PROBLEM ::
In the material below, the required lines run from the one containing "nabigazioa ahalbidetzen du." through the one containing "SSH bidez seguruan.". Copy those lines exactly, ends included, and nothing else.

SUPPLIED RECORDS ::
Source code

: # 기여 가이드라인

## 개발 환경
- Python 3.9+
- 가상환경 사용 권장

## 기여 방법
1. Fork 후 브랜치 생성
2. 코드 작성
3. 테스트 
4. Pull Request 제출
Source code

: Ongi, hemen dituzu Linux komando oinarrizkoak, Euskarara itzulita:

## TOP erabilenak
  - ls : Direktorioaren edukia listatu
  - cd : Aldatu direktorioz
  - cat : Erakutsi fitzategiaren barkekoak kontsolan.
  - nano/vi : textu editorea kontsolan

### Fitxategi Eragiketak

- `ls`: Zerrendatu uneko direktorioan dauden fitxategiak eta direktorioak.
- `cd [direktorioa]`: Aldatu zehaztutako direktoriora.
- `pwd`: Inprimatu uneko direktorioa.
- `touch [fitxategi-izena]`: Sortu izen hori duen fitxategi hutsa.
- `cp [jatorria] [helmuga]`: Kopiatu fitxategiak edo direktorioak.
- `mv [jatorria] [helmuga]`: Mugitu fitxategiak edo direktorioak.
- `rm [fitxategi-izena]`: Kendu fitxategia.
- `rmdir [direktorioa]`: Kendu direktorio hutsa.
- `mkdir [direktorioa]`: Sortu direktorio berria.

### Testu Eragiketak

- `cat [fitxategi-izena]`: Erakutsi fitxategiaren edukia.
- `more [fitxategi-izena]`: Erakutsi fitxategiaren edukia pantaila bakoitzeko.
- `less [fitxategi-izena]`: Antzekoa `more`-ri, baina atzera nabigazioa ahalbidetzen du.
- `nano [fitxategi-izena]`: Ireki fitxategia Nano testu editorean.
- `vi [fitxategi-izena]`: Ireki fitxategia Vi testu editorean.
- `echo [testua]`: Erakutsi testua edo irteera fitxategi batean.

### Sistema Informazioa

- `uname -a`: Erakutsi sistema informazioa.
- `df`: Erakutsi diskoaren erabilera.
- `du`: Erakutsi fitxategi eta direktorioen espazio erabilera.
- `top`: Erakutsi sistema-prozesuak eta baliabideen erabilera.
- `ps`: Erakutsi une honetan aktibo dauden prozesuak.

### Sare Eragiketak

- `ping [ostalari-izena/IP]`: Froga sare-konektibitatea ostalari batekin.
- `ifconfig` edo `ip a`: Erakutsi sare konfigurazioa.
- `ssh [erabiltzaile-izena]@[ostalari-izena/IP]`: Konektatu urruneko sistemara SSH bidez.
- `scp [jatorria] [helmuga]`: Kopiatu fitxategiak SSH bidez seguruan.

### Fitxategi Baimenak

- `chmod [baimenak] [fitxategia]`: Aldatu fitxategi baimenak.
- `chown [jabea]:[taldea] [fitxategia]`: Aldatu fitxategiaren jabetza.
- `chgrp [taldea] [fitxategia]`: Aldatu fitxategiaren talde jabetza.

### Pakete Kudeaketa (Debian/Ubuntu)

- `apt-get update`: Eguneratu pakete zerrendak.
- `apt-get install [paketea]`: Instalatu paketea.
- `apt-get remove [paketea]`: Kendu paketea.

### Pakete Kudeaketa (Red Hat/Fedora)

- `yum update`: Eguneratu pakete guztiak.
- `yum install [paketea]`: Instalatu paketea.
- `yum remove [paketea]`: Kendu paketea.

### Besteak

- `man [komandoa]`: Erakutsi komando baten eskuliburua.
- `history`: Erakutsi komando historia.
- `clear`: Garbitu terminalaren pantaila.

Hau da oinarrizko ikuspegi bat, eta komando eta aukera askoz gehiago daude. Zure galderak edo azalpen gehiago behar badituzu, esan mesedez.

PROBLEM SOLUTION ::
- `less [fitxategi-izena]`: Antzekoa `more`-ri, baina atzera nabigazioa ahalbidetzen du.
- `nano [fitxategi-izena]`: Ireki fitxategia Nano testu editorean.
- `vi [fitxategi-izena]`: Ireki fitxategia Vi testu editorean.
- `echo [testua]`: Erakutsi testua edo irteera fitxategi batean.

### Sistema Informazioa

- `uname -a`: Erakutsi sistema informazioa.
- `df`: Erakutsi diskoaren erabilera.
- `du`: Erakutsi fitxategi eta direktorioen espazio erabilera.
- `top`: Erakutsi sistema-prozesuak eta baliabideen erabilera.
- `ps`: Erakutsi une honetan aktibo dauden prozesuak.

### Sare Eragiketak

- `ping [ostalari-izena/IP]`: Froga sare-konektibitatea ostalari batekin.
- `ifconfig` edo `ip a`: Erakutsi sare konfigurazioa.
- `ssh [erabiltzaile-izena]@[ostalari-izena/IP]`: Konektatu urruneko sistemara SSH bidez.
- `scp [jatorria] [helmuga]`: Kopiatu fitxategiak SSH bidez seguruan.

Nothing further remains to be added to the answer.